Darüber hinaus braucht es eine leistungsfähige Waldbrandinfrastruktur mit befahrbaren Forstwegen, Löschwasserentnahmestellen und gut ausgebildeten Einsatzkräften. Waldbrandschutz muss dabei regional differenziert erfolgen. Der DFWR begrüßt es daher  ausdrücklich, dass das Bundeslandwirtschaftsministerium nach den vergangenen Hitzeperioden umfangreiche Forschungsvorhaben zum Waldbrandschutz beauftragt hat. Die daraus gewonnenen Erkenntnisse müssen genutzt werden, um die Waldbrandvorsorge in Deutschland gezielt weiterzuentwickeln.

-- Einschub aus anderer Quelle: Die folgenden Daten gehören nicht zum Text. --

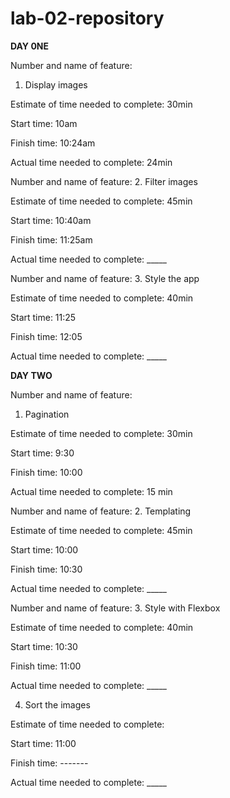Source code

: # lab-02-repository

**DAY 0NE**

Number and name of feature: 
1. Display images

Estimate of time needed to complete: 30min

Start time: 10am

Finish time: 10:24am

Actual time needed to complete: 24min

Number and name of feature: 
2. Filter images

Estimate of time needed to complete: 45min

Start time: 10:40am

Finish time: 11:25am

Actual time needed to complete: _____

Number and name of feature: 
3. Style the app

Estimate of time needed to complete: 40min

Start time: 11:25

Finish time: 12:05

Actual time needed to complete: _____

**DAY TWO**

Number and name of feature: 
1. Pagination

Estimate of time needed to complete: 30min

Start time: 9:30

Finish time: 10:00

Actual time needed to complete: 15 min

Number and name of feature: 
2. Templating

Estimate of time needed to complete: 45min

Start time: 10:00

Finish time: 10:30

Actual time needed to complete: _____

Number and name of feature: 
3. Style with Flexbox

Estimate of time needed to complete: 40min

Start time: 10:30

Finish time: 11:00

Actual time needed to complete: _____

4. Sort the images

Estimate of time needed to complete: 

Start time: 11:00

Finish time: -------

Actual time needed to complete: _____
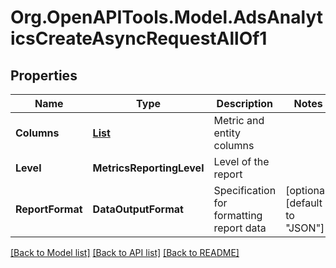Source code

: # Org.OpenAPITools.Model.AdsAnalyticsCreateAsyncRequestAllOf1

## Properties

Name | Type | Description | Notes
------------ | ------------- | ------------- | -------------
**Columns** | [**List<ReportingColumnAsync>**](ReportingColumnAsync.md) | Metric and entity columns | 
**Level** | **MetricsReportingLevel** | Level of the report | 
**ReportFormat** | **DataOutputFormat** | Specification for formatting report data | [optional] [default to "JSON"]

[[Back to Model list]](../README.md#documentation-for-models) [[Back to API list]](../README.md#documentation-for-api-endpoints) [[Back to README]](../README.md)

„Waldbrandvorsorge und Waldbrandbekämpfung sind eine komplexe Aufgabe, für die es keine einzelne Lösung gibt. Waldumbau, Monitoring und Früherkennung, angepasste Waldstrukturen, Wasserrückhalt, Infrastruktur und gut ausgebildete Einsatzkräfte müssen ineinandergreifen. Gerade weil Waldumbau und Wiederbewaldung Jahrzehnte dauern, brauchen wir dieses umfassende Maßnahmenpaket auch für die Übergangszeit. Der Wald ist unter den heutigen Bedingungen zunehmend auch Teil unserer kritischen Infrastruktur. Wir müssen deshalb langfristig denken und gleichzeitig heute die Voraussetzungen schaffen, um Waldbrände möglichst zu verhindern, früh zu erkennen und wirksam zu bekämpfen.“ hält Haase abschließend fest.

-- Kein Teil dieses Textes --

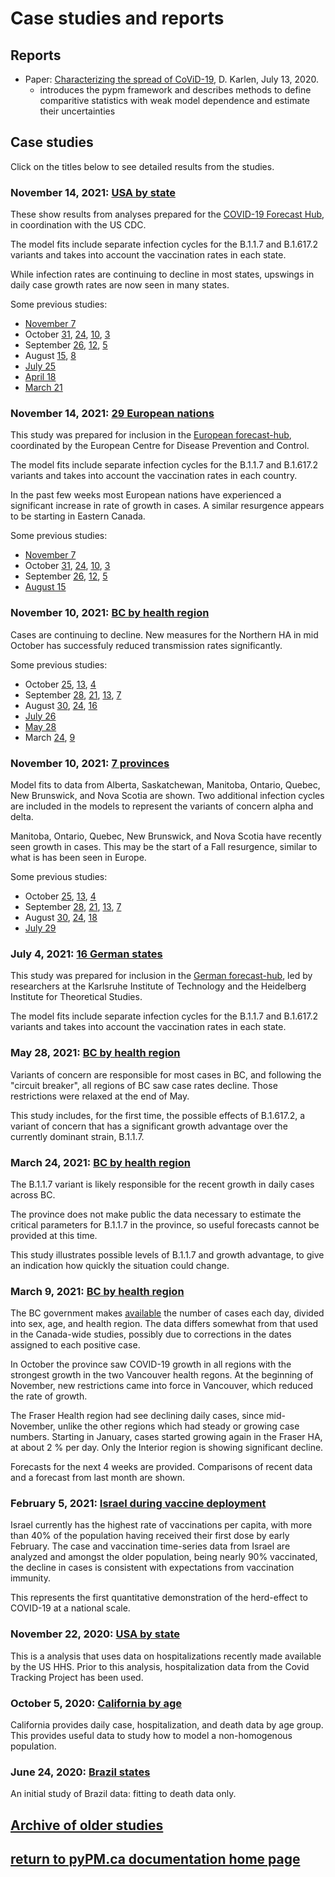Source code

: # Case studies and reports

## Reports

* Paper: [Characterizing the spread of CoViD-19](reports/Characterizing_spread.pdf), D. Karlen, July 13, 2020.
    * introduces the pypm framework and describes methods to define comparitive statistics with weak model dependence
    and estimate their uncertainties

## Case studies

Click on the titles below to see detailed results from the studies.

### November 14, 2021: [USA by state](usa20211114/index.md)

These show results from analyses prepared for
the [COVID-19 Forecast Hub](https://covid19forecasthub.org/), in coordination with the US CDC.

The model fits include separate infection cycles for the B.1.1.7 and B.1.617.2 variants and
takes into account the vaccination rates in each state.

While infection rates are continuing to decline in most states, upswings in daily case growth rates
are now seen in many states.

Some previous studies:

* [November 7](usa20211107/index.md)
* October [31](usa20211031/index.md), [24](usa20211024/index.md), [10](usa20211010/index.md), [3](usa20211003/index.md)
* September [26](usa20210926/index.md), [12](usa20210912/index.md), [5](usa20210905/index.md)
* August [15](usa20210815/index.md), [8](usa20210808/index.md)
* [July 25](usa20210725/index.md)
* [April 18](usa20210418/index.md)
* [March 21](usa20210321/index.md)

### November 14, 2021: [29 European nations](eu20211114/index.md)

This study was prepared for inclusion in the [European forecast-hub](https://covid19forecasthub.eu/index.html),
coordinated by the European Centre for Disease Prevention and Control.

The model fits include separate infection cycles for the B.1.1.7 and B.1.617.2 variants and
takes into account the vaccination rates in each country.

In the past few weeks most European nations have experienced a significant increase in
rate of growth in cases. A similar resurgence appears to be starting in Eastern Canada.

Some previous studies:

* [November 7](eu20211107/index.md)
* October [31](eu20211031/index.md), [24](eu20211024/index.md), [10](eu20211010/index.md), [3](eu20211003/index.md)
* September [26](eu20210926/index.md), [12](eu20210912/index.md), [5](eu20210905/index.md)
* [August 15](eu20210815/index.md)

### November 10, 2021: [BC by health region](bc20211110/index.md)

Cases are continuing to decline. New measures for the
Northern HA in mid October has successfuly reduced transmission rates
significantly.

Some previous studies:

* October [25](bc20211025/index.md), [13](bc20211013/index.md), [4](bc20211004/index.md)
* September [28](bc20210928/index.md), [21](bc20210921/index.md), [13](bc20210913/index.md), [7](bc20210907/index.md)
* August [30](bc20210830/index.md), [24](bc20210824/index.md), [16](bc20210816/index.md)
* [July 26](bc20210726/index.md)
* [May 28](bc20210528/index.md)
* March [24](bc20210324/index.md), [9](bc20210309/index.md)

### November 10, 2021: [7 provinces](prov20211110/index.md)

Model fits to data from Alberta, Saskatchewan, Manitoba, Ontario, Quebec, New Brunswick, and Nova Scotia are shown.
Two additional infection cycles are included in the models to represent the variants of concern alpha and delta.

Manitoba, Ontario, Quebec, New Brunswick, and Nova Scotia have recently seen
growth in cases. This may be the start of a Fall resurgence, similar to what is has been seen in Europe.

Some previous studies:

* October [25](prov20211025/index.md), [13](prov20211013/index.md), [4](prov20211004/index.md)
* September [28](prov20210928/index.md), [21](prov20210921/index.md), [13](prov20210913/index.md), [7](prov20210907/index.md)
* August [30](prov20210830/index.md), [24](prov20210824/index.md), [18](prov20210818/index.md)
* [July 29](prov20210729/index.md)

### July 4, 2021: [16 German states](germany20210704/index.md)

This study was prepared for inclusion in the [German forecast-hub](https://kitmetricslab.github.io/forecasthub/forecast), led
by  researchers at the Karlsruhe Institute of Technology and the Heidelberg Institute for Theoretical Studies.

The model fits include separate infection cycles for the B.1.1.7 and B.1.617.2 variants and
takes into account the vaccination rates in each state.

### May 28, 2021: [BC by health region](bc20210528/index.md)

Variants of concern are responsible for most cases in BC, and following the "circuit breaker",
all regions of BC saw case rates decline.
Those restrictions were relaxed at the end of May.

This study includes, for the first time, the possible effects of B.1.617.2, a variant of concern that
has a significant growth advantage over the currently dominant strain, B.1.1.7.

### March 24, 2021: [BC by health region](bc20210324/index.md)

The B.1.1.7 variant is likely responsible for the recent growth in daily cases across BC.

The province does not make public the data necessary to estimate the critical parameters for B.1.1.7 in the province, so
useful forecasts cannot be provided at this time.

This study illustrates possible levels of B.1.1.7 and growth advantage, to give an indication how quickly the situation
could change.

### March 9, 2021: [BC by health region](bc20210309/index.md)

The BC government makes [available](http://www.bccdc.ca/health-info/diseases-conditions/covid-19/data)
the number of cases each day, divided into sex, age, and health region.
The data differs somewhat from that used in the Canada-wide studies, possibly due to corrections in
the dates assigned to each positive case.

In October the province saw COVID-19 growth in all regions with the strongest growth in the two Vancouver
health regons.
At the beginning of November, new restrictions came into force in Vancouver, which reduced the rate of growth.

The Fraser Health region had see declining daily cases, since mid-November, unlike the other regions
which had steady or growing case numbers.
Starting in January, cases started growing again in the Fraser HA, at about 2 % per day.
Only the Interior region is showing significant decline.

Forecasts for the next 4 weeks are provided. Comparisons of recent data
and a forecast from last month are shown.

### February 5, 2021: [Israel during vaccine deployment](https://nbviewer.jupyter.org/github/pypm/quickstart/blob/master/misc/israel_vaccination_study_20210204/israel_20210204.ipynb)

Israel currently has the highest rate of vaccinations per capita, with more than 40% of the population having received their first dose by early February.
The case and vaccination time-series data from Israel are analyzed and
amongst the older population, being nearly 90% vaccinated, the decline
in cases is consistent with expectations from vaccination immunity.

This represents the first quantitative demonstration of the herd-effect to COVID-19 at a national scale.

### November 22, 2020: [USA by state](usa_hhs_20201122/index.md)

This is a analysis that uses data on hospitalizations recently made available by the US HHS.
Prior to this analysis, hospitalization data from the Covid Tracking Project has been used.

### October 5, 2020: [California by age](california20201005/index.md)

California provides daily case, hospitalization, and death data by age group.
This provides useful data to study how to model a non-homogenous population.

### June 24, 2020: [Brazil states](brazil20200624/index.md)

An initial study of Brazil data: fitting to death data only.

## [Archive of older studies](archive/index.md)

## [return to pyPM.ca documentation home page](../..)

Der Deutsche Forstwirtschaftsrat (DFWR) ist die Stimme für rund zwei Millionen private und öffentliche Waldbesitzerinnen und Waldbesitzer, die die Fläche von etwa 11,4 Millionen Hektar Wald in Deutschland nachhaltig pflegen und bewirtschaften. Die Mitgliedsorganisationen des DFWR vertreten den Privat-, Staats- und Körperschaftswald, die Forstwissenschaft, die mit der Forstwirtschaft verbundenen berufsständischen Verbände und weitere mit der Erhaltung und Förderung des Waldes und der Forstwirtschaft befasste Organisationen.